ASSIGNMENT → Print every line of the records below exactly as it reads.
[[ DATA RECORDS open ]]
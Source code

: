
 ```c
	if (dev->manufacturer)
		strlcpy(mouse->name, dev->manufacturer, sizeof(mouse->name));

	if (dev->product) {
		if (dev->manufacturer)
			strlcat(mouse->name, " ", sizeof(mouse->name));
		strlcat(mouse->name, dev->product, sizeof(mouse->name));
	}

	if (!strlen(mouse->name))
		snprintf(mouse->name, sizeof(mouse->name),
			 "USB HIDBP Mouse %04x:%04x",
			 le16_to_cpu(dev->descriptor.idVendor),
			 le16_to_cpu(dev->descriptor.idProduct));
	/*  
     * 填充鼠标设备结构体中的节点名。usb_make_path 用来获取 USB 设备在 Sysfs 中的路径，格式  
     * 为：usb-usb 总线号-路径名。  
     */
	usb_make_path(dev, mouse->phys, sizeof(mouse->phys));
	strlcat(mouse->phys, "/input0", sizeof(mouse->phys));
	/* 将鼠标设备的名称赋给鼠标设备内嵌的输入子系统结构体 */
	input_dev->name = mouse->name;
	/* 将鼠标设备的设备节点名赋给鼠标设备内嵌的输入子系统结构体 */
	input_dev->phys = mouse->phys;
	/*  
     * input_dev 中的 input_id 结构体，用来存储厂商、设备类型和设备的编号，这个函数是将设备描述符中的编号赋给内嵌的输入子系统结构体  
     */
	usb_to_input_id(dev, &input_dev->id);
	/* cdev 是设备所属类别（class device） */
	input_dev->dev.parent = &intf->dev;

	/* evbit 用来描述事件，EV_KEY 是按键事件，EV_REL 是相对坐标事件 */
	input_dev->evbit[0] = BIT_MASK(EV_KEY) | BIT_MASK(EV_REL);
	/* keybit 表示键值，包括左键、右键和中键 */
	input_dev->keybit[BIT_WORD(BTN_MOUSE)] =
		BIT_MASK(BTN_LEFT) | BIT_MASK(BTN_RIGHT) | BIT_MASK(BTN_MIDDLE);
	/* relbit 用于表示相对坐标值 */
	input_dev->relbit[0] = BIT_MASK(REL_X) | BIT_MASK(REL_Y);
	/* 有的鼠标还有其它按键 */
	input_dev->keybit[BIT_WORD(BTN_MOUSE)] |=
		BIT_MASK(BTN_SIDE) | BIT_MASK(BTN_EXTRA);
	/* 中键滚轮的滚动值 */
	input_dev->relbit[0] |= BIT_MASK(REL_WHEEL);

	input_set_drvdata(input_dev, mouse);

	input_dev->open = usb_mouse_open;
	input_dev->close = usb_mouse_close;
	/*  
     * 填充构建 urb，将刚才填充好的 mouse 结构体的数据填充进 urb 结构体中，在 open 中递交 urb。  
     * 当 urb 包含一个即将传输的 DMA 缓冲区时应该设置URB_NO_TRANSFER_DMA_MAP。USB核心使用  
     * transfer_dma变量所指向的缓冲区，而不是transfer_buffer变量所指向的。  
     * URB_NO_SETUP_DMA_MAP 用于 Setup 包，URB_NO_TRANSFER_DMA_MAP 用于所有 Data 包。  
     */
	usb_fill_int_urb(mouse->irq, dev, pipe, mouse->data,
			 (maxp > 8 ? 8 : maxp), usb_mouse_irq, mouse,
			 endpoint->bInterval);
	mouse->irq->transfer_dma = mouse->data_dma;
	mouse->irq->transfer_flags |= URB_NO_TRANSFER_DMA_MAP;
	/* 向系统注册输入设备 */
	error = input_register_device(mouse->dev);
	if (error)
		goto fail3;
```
[[ DATA RECORDS closed ]]
REPLY →
Source code

:
 ```c
	if (dev->manufacturer)
		strlcpy(mouse->name, dev->manufacturer, sizeof(mouse->name));

	if (dev->product) {
		if (dev->manufacturer)
			strlcat(mouse->name, " ", sizeof(mouse->name));
		strlcat(mouse->name, dev->product, sizeof(mouse->name));
	}

	if (!strlen(mouse->name))
		snprintf(mouse->name, sizeof(mouse->name),
			 "USB HIDBP Mouse %04x:%04x",
			 le16_to_cpu(dev->descriptor.idVendor),
			 le16_to_cpu(dev->descriptor.idProduct));
	/*  
     * 填充鼠标设备结构体中的节点名。usb_make_path 用来获取 USB 设备在 Sysfs 中的路径，格式  
     * 为：usb-usb 总线号-路径名。  
     */
	usb_make_path(dev, mouse->phys, sizeof(mouse->phys));
	strlcat(mouse->phys, "/input0", sizeof(mouse->phys));
	/* 将鼠标设备的名称赋给鼠标设备内嵌的输入子系统结构体 */
	input_dev->name = mouse->name;
	/* 将鼠标设备的设备节点名赋给鼠标设备内嵌的输入子系统结构体 */
	input_dev->phys = mouse->phys;
	/*  
     * input_dev 中的 input_id 结构体，用来存储厂商、设备类型和设备的编号，这个函数是将设备描述符中的编号赋给内嵌的输入子系统结构体  
     */
	usb_to_input_id(dev, &input_dev->id);
	/* cdev 是设备所属类别（class device） */
	input_dev->dev.parent = &intf->dev;

	/* evbit 用来描述事件，EV_KEY 是按键事件，EV_REL 是相对坐标事件 */
	input_dev->evbit[0] = BIT_MASK(EV_KEY) | BIT_MASK(EV_REL);
	/* keybit 表示键值，包括左键、右键和中键 */
	input_dev->keybit[BIT_WORD(BTN_MOUSE)] =
		BIT_MASK(BTN_LEFT) | BIT_MASK(BTN_RIGHT) | BIT_MASK(BTN_MIDDLE);
	/* relbit 用于表示相对坐标值 */
	input_dev->relbit[0] = BIT_MASK(REL_X) | BIT_MASK(REL_Y);
	/* 有的鼠标还有其它按键 */
	input_dev->keybit[BIT_WORD(BTN_MOUSE)] |=
		BIT_MASK(BTN_SIDE) | BIT_MASK(BTN_EXTRA);
	/* 中键滚轮的滚动值 */
	input_dev->relbit[0] |= BIT_MASK(REL_WHEEL);

	input_set_drvdata(input_dev, mouse);

	input_dev->open = usb_mouse_open;
	input_dev->close = usb_mouse_close;
	/*  
     * 填充构建 urb，将刚才填充好的 mouse 结构体的数据填充进 urb 结构体中，在 open 中递交 urb。  
     * 当 urb 包含一个即将传输的 DMA 缓冲区时应该设置URB_NO_TRANSFER_DMA_MAP。USB核心使用  
     * transfer_dma变量所指向的缓冲区，而不是transfer_buffer变量所指向的。  
     * URB_NO_SETUP_DMA_MAP 用于 Setup 包，URB_NO_TRANSFER_DMA_MAP 用于所有 Data 包。  
     */
	usb_fill_int_urb(mouse->irq, dev, pipe, mouse->data,
			 (maxp > 8 ? 8 : maxp), usb_mouse_irq, mouse,
			 endpoint->bInterval);
	mouse->irq->transfer_dma = mouse->data_dma;
	mouse->irq->transfer_flags |= URB_NO_TRANSFER_DMA_MAP;
	/* 向系统注册输入设备 */
	error = input_register_device(mouse->dev);
	if (error)
		goto fail3;
```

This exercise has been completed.